The Great Commission and Infant Baptism

Francis Turretin, in Institutes of Elenctic Theology (vol. 3), argued that the Great Commission was grounds for baptizing both adults and infants (Q. XX.III). I did not see how that was possible until I considered the Greek, but it was not as if only paedobaptists recognized the construction of the Greek grammar. Baptists fully acknowledged it, too. In Believer’s Baptism: Sign of the New Covenant in Christ, Andreas J. Kostenberger notes, “Jesus’ followers must ‘go’ in order to ‘make disciples.’ ‘All the nations’ includes Israel. The two present participles ‘baptizing’ (baptizontes) and ‘teaching’ (didaskontes) specify the manner in which disciples are to be made.”3Daniel Wallace calls these participles a participle of “means,” which is similar to a participle of “manner” (See Greek Grammar, Beyond the Basics: An Exegetical Syntax of the New Testament, 627–30).
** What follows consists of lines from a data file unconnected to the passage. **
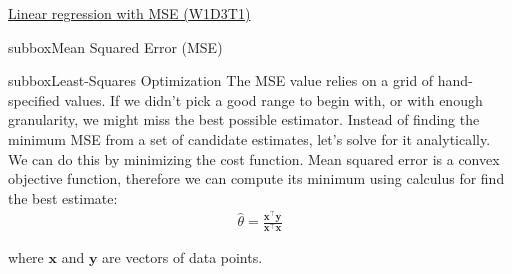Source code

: \begin{textbox}{\href{https://compneuro.neuromatch.io/tutorials/W1D3_ModelFitting/chapter_title.html}{Linear regression with MSE (W1D3T1)}}
\begin{subbox}{subbox}{Mean Squared Error (MSE)}
\end{subbox}
\begin{subbox}{subbox}{Least-Squares Optimization}
\scriptsize
The MSE value relies on a grid of hand-specified values. If we didn't pick a good range to begin with, or with enough granularity, we might miss the best possible estimator. Instead of finding the minimum MSE from a set of candidate estimates, let's solve for it analytically.
We can do this by minimizing the cost function. Mean squared error is a convex objective function, therefore we can compute its minimum using calculus for find the best estimate: \begin{align}
\hat\theta = \frac{\mathbf{x}^\top \mathbf{y}}{\mathbf{x}^\top \mathbf{x}}
\end{align}

where $\mathbf{x}$ and $\mathbf{y}$ are vectors of data points.

\end{subbox}

\end{textbox}
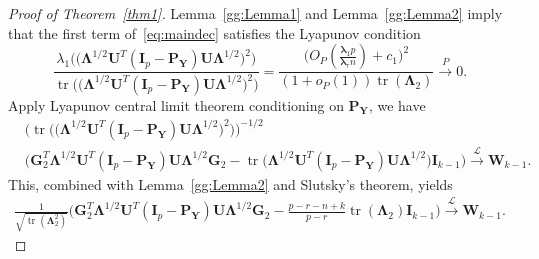\documentclass[12pt]{article} %
\DeclareMathOperator{\mytr}{tr}
\newcommand{\bP}{\mathbf{P}}
\newcommand{\bY}{\mathbf{Y}}
\newcommand{\bG}{\mathbf{G}}
\newcommand{\bI}{\mathbf{I}}
\newcommand{\bU}{\mathbf{U}}
\newcommand{\bW}{\mathbf{W}}
\newcommand{\bfsym}[1]{\ensuremath{\boldsymbol{#1}}}
\def\blambda {\bfsym {\lambda}}
\def\bLambda {\bfsym {\Lambda}}
\theoremstyle{definition}
\begin{document}
\begin{appendices}
\begin{proof}[\textrm{Proof of Theorem~\ref{thm1}}]
    Lemma~\eqref{gg:Lemma1} and Lemma~\eqref{gg:Lemma2} imply that the first term of~\eqref{eq:maindec} satisfies the Lyapunov condition
$$
    \frac{\lambda_1\Big(\big(\bLambda^{1/2} \bU^T (\bI_p-\bP_{\bY})\bU \bLambda^{1/2}\big)^2\Big)}{\mytr \Big( \big(\bLambda^{1/2} \bU^T (\bI_p-\bP_{\bY})\bU \bLambda^{1/2}\big)^2\Big)}
=
\frac{
\big( O_P(\frac{\blambda_1 p}{\blambda_r n})+c_1\big)^2
}{
    (1+o_P(1))\mytr(\bLambda_2)
}
\xrightarrow{P} 0.
$$
Apply Lyapunov central limit theorem conditioning on $\bP_{\bY}$, we have
$$
\begin{aligned}
    &\Big(\mytr \Big(\big(\bLambda^{1/2} \bU^T (\bI_p-\bP_{\bY})\bU \bLambda^{1/2}\big)^2\Big) \Big)^{-1/2}\\
    &\big( \bG_2^T \bLambda^{1/2}\bU^T (\bI_p-\bP_{\bY})\bU\bLambda^{1/2}\bG_2
    -\mytr\big(\bLambda^{1/2} \bU^T (\bI_p-\bP_{\bY})\bU \bLambda^{1/2}\big)
     \bI_{k-1} \big)
\xrightarrow{\mathcal{L}} \bW_{k-1}.
\end{aligned}
$$
    This, combined with Lemma~\ref{gg:Lemma2} and Slutsky's theorem, yields
$$
\begin{aligned}
    \frac{1}{\sqrt{\mytr(\bLambda_2^2)}}
    \big( \bG_2^T \bLambda^{1/2} \bU^T (\bI_p-\bP_{\bY})\bU\bLambda^{1/2}\bG_2
    -\tfrac{p-r-n+k}{p-r}\mytr(\bLambda_2)\bI_{k-1} \big)
\xrightarrow{\mathcal{L}} \bW_{k-1}.
\end{aligned}
$$


\end{proof}
\end{appendices}
\end{document}
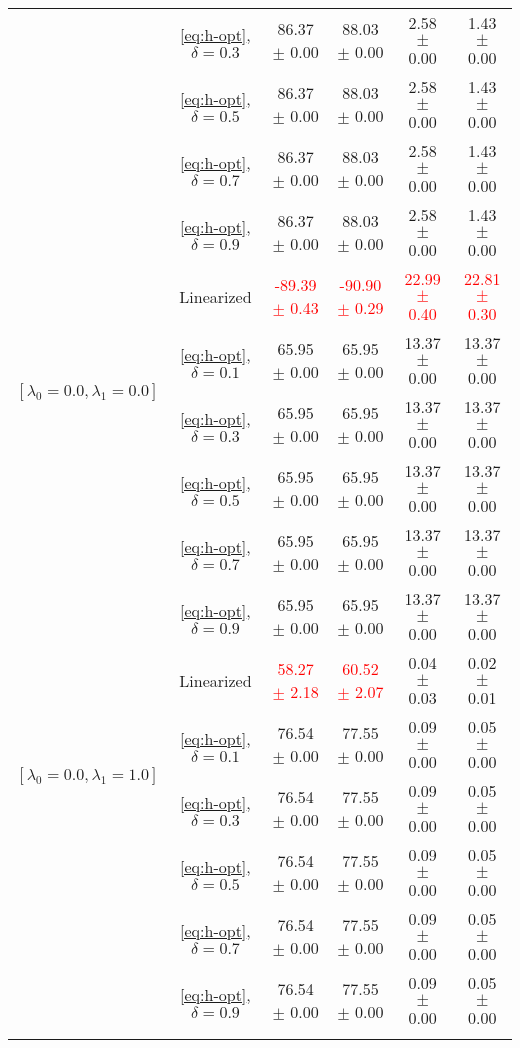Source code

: \begin{table}[h]
\begin{adjustbox}{max width=1\textwidth,center}
\begin{tabular}{cccccc}
    & \ref{eq:h-opt}, $\delta=0.3$  & 86.37 $\pm$ 0.00 & 88.03 $\pm$ 0.00   & 2.58 $\pm$ 0.00 & 1.43 $\pm$ 0.00\\
    & \ref{eq:h-opt}, $\delta=0.5$  & 86.37 $\pm$ 0.00 & 88.03 $\pm$ 0.00   & 2.58 $\pm$ 0.00 & 1.43 $\pm$ 0.00  \\
    & \ref{eq:h-opt}, $\delta=0.7$  & 86.37 $\pm$ 0.00 & 88.03 $\pm$ 0.00   & 2.58 $\pm$ 0.00 & 1.43 $\pm$ 0.00\\
    & \ref{eq:h-opt}, $\delta=0.9$  & 86.37 $\pm$ 0.00 & 88.03 $\pm$ 0.00   & 2.58 $\pm$ 0.00 & 1.43 $\pm$ 0.00\\
    \midrule
    \multirow{4}{*}{$[\lambda_0=0.0, \lambda_1 = 0.0]$}
    & Linearized & \textcolor{red}{-89.39 $\pm$ 0.43} & \textcolor{red}{-90.90 $\pm$ 0.29 }  & \textcolor{red}{22.99 $\pm$ 0.40 }& \textcolor{red}{22.81 $\pm$ 0.30 }  \\ 
    & \ref{eq:h-opt}, $\delta=0.1$  & 65.95 $\pm$ 0.00 & 65.95 $\pm$ 0.00   & 13.37 $\pm$ 0.00 & 13.37 $\pm$ 0.00  \\
    & \ref{eq:h-opt}, $\delta=0.3$  & 65.95 $\pm$ 0.00 & 65.95 $\pm$ 0.00   & 13.37 $\pm$ 0.00 & 13.37 $\pm$ 0.00\\
    & \ref{eq:h-opt}, $\delta=0.5$  & 65.95 $\pm$ 0.00 & 65.95 $\pm$ 0.00   & 13.37 $\pm$ 0.00 & 13.37 $\pm$ 0.00  \\
    & \ref{eq:h-opt}, $\delta=0.7$  & 65.95 $\pm$ 0.00 & 65.95 $\pm$ 0.00   & 13.37 $\pm$ 0.00 & 13.37 $\pm$ 0.00\\
    & \ref{eq:h-opt}, $\delta=0.9$  & 65.95 $\pm$ 0.00 & 65.95 $\pm$ 0.00   & 13.37 $\pm$ 0.00 & 13.37 $\pm$ 0.00  \\
    \midrule
    \multirow{4}{*}{$[\lambda_0=0.0, \lambda_1 = 1.0]$}
    & Linearized & \textcolor{red}{58.27 $\pm$ 2.18} & \textcolor{red}{60.52 $\pm$ 2.07 }  & 0.04 $\pm$ 0.03 & 0.02 $\pm$ 0.01  \\ 
    & \ref{eq:h-opt}, $\delta=0.1$  & 76.54 $\pm$ 0.00 & 77.55 $\pm$ 0.00   & 0.09 $\pm$ 0.00 & 0.05 $\pm$ 0.00\\
    & \ref{eq:h-opt}, $\delta=0.3$  & 76.54 $\pm$ 0.00 & 77.55 $\pm$ 0.00   & 0.09 $\pm$ 0.00 & 0.05 $\pm$ 0.00\\
    & \ref{eq:h-opt}, $\delta=0.5$  & 76.54 $\pm$ 0.00 & 77.55 $\pm$ 0.00   & 0.09 $\pm$ 0.00 & 0.05 $\pm$ 0.00\\
    & \ref{eq:h-opt}, $\delta=0.7$  & 76.54 $\pm$ 0.00 & 77.55 $\pm$ 0.00   & 0.09 $\pm$ 0.00 & 0.05 $\pm$ 0.00\\
    & \ref{eq:h-opt}, $\delta=0.9$  & 76.54 $\pm$ 0.00 & 77.55 $\pm$ 0.00   & 0.09 $\pm$ 0.00 & 0.05 $\pm$ 0.00\\
    \bottomrule
    \addtocounter{table}{-1} %
    \end{tabular}
    \end{adjustbox}
\end{table}

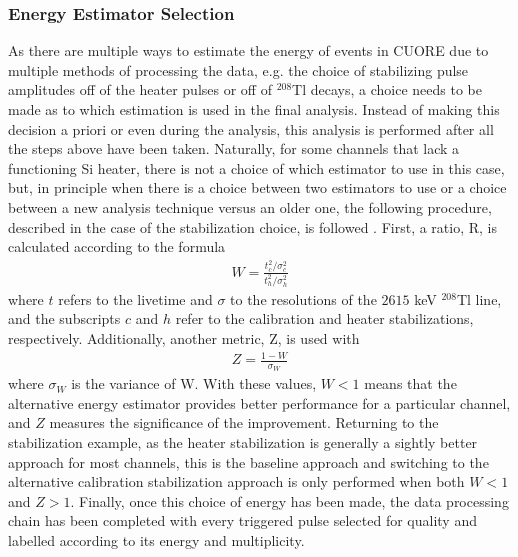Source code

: \subsubsection*{Energy Estimator Selection}
As there are multiple ways to estimate the energy of events in CUORE due to multiple methods of processing the data, e.g. the choice of stabilizing pulse amplitudes off of the heater pulses or off of $^{208}$Tl decays, a choice needs to be made as to which estimation is used in the final analysis.
Instead of making this decision a priori or even during the analysis, this analysis is performed after all the steps above have been taken.
Naturally, for some channels that lack a functioning Si heater, there is not a choice of which estimator to use in this case, but, in principle when there is a choice between two estimators to use or a choice between a new analysis technique versus an older one, the following procedure, described in the case of the stabilization choice, is followed \cite{PRL2017_InternalNote}.
First, a ratio, R, is calculated according to the formula
\begin{align}
    W=\frac{t_c^2/\sigma_c^2}{t_h^2/\sigma_h^2}
\end{align}
where $t$ refers to the livetime and $\sigma$ to the resolutions of the $2615$ keV $^{208}$Tl line, and the subscripts $c$ and $h$ refer to the calibration and heater stabilizations, respectively.
Additionally, another metric, Z, is used with
\begin{align}
    Z = \frac{1-W}{\sigma_W}
\end{align}
where $\sigma_W$ is the variance of W.
With these values, $W<1$ means that the alternative energy estimator provides better performance for a particular channel, and $Z$ measures the significance of the improvement.
Returning to the stabilization example, as the heater stabilization is generally a sightly better approach for most channels, this is the baseline approach and switching to the alternative calibration stabilization approach is only performed when both $W<1$ and $Z>1$.
Finally, once this choice of energy has been made, the data processing chain has been completed with every triggered pulse selected for quality and labelled according to its energy and multiplicity.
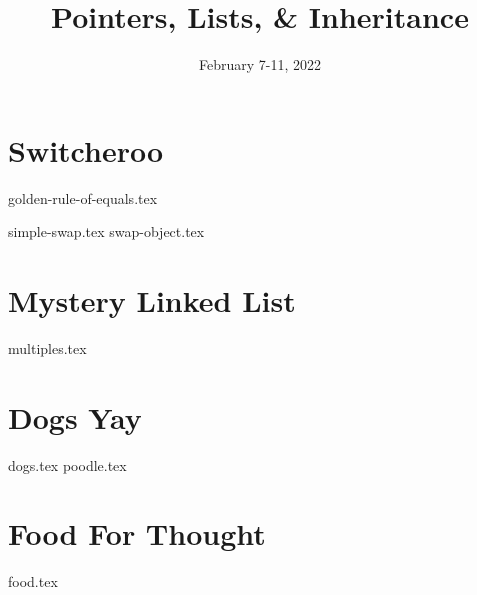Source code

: \documentclass[11pt]{exam}
\title{Pointers, Lists, \& Inheritance}
\date{February 7-11, 2022}
\begin{document}
\maketitle

\section{Switcheroo}
{golden-rule-of-equals.tex}
\begin{questions}
{simple-swap.tex}
{swap-object.tex}
\end{questions}

\clearpage

\section{Mystery Linked List}
\begin{questions}
{multiples.tex}
\end{questions}

\clearpage

\section{Dogs Yay}
\begin{questions}
{dogs.tex}
{poodle.tex}
\end{questions}

\clearpage

\section{Food For Thought}

\begin{questions}



{food.tex}
\end{questions}
\end{document}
In other words, disciples are made by baptism and by teaching. Thus, the so-called Great Commission should be read, “Go, therefore, make disciples of all the nations, by means of baptizing them…by means of teaching them” (Matt. 28:19–20). This proper rendering of the Great Commission is consistent with the Reformed paedobaptist view. It is no wonder the apostle Paul addressed children and told them to be obedient in the Lord (Eph 6:1). They were disciples initiated into the covenant community by means of baptism and rendered as having the ability to receive God’s instruction and obey their parents. This was not some natural law command. They were to obey their parents in the Lord the same way their parents were to love each other in the Lord (Eph. 5:22, 25).